- [Your task]: Across the entries below, tally every line that holds the string "regions" and reply with the number only.

(Source texts of formatted documents)
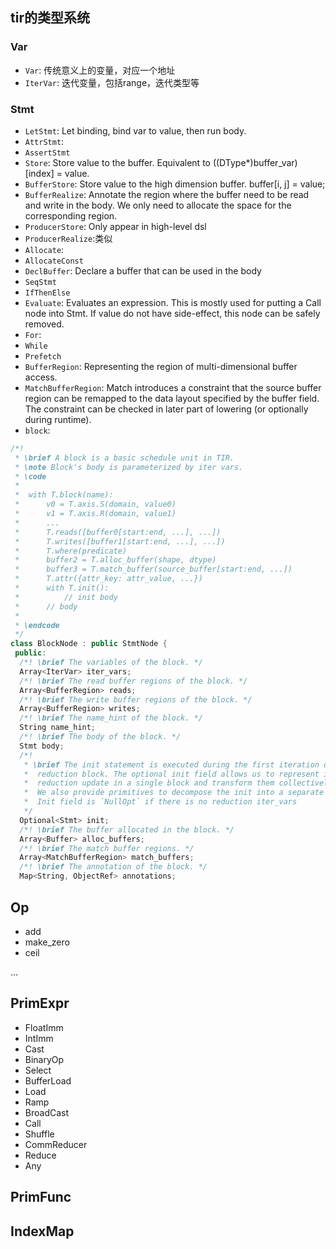 
## tir的类型系统

### Var
* `Var`: 传统意义上的变量，对应一个地址
* `IterVar`: 迭代变量，包括range，迭代类型等

### Stmt
* `LetStmt`: Let binding, bind var to value, then run body.
* `AttrStmt`: 
* `AssertStmt`
* `Store`: Store value to the buffer. Equivalent to ((DType*)buffer_var)[index] = value.
* `BufferStore`: Store value to the high dimension buffer. buffer[i, j] = value;
* `BufferRealize`: Annotate the region where the buffer need to be read and write in the body. We only need to allocate the space for the corresponding region.
* `ProducerStore`: Only appear in high-level dsl
* `ProducerRealize`:类似
* `Allocate`:
* `AllocateConst`
* `DeclBuffer`: Declare a buffer that can be used in the body
* `SeqStmt`
* `IfThenElse`
* `Evaluate`: Evaluates an expression. This is mostly used for putting a Call node into Stmt. If value do not have side-effect, this node can be safely removed.
* `For`:
* `While`
* `Prefetch`
* `BufferRegion`: Representing the region of multi-dimensional buffer access.
* `MatchBufferRegion`: Match introduces a constraint that the source buffer region can be remapped to the data layout specified by the buffer field. The constraint can be checked in later part of lowering (or optionally during runtime).
* `block`: 
```C++
/*!
 * \brief A block is a basic schedule unit in TIR.
 * \note Block's body is parameterized by iter vars.
 * \code
 *
 *  with T.block(name):
 *      v0 = T.axis.S(domain, value0)
 *      v1 = T.axis.R(domain, value1)
 *      ...
 *      T.reads([buffer0[start:end, ...], ...])
 *      T.writes([buffer1[start:end, ...], ...])
 *      T.where(predicate)
 *      buffer2 = T.alloc_buffer(shape, dtype)
 *      buffer3 = T.match_buffer(source_buffer[start:end, ...])
 *      T.attr({attr_key: attr_value, ...})
 *      with T.init():
 *          // init body
 *      // body
 *
 * \endcode
 */
class BlockNode : public StmtNode {
 public:
  /*! \brief The variables of the block. */
  Array<IterVar> iter_vars;
  /*! \brief The read buffer regions of the block. */
  Array<BufferRegion> reads;
  /*! \brief The write buffer regions of the block. */
  Array<BufferRegion> writes;
  /*! \brief The name_hint of the block. */
  String name_hint;
  /*! \brief The body of the block. */
  Stmt body;
  /*!
   * \brief The init statement is executed during the first iteration of reduction loops in a
   *  reduction block. The optional init field allows us to represent initialization and
   *  reduction update in a single block and transform them collectively.
   *  We also provide primitives to decompose the init into a separate block during scheduling.
   *  Init field is `NullOpt` if there is no reduction iter_vars
   */
  Optional<Stmt> init;
  /*! \brief The buffer allocated in the block. */
  Array<Buffer> alloc_buffers;
  /*! \brief The match buffer regions. */
  Array<MatchBufferRegion> match_buffers;
  /*! \brief The annotation of the block. */
  Map<String, ObjectRef> annotations;
```

## Op
* add
* make_zero
* ceil

...

## PrimExpr
* FloatImm
* IntImm
* Cast
* BinaryOp
* Select
* BufferLoad
* Load
* Ramp
* BroadCast
* Call
* Shuffle
* CommReducer
* Reduce
* Any

## PrimFunc

## IndexMap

- [Output of the task]: 3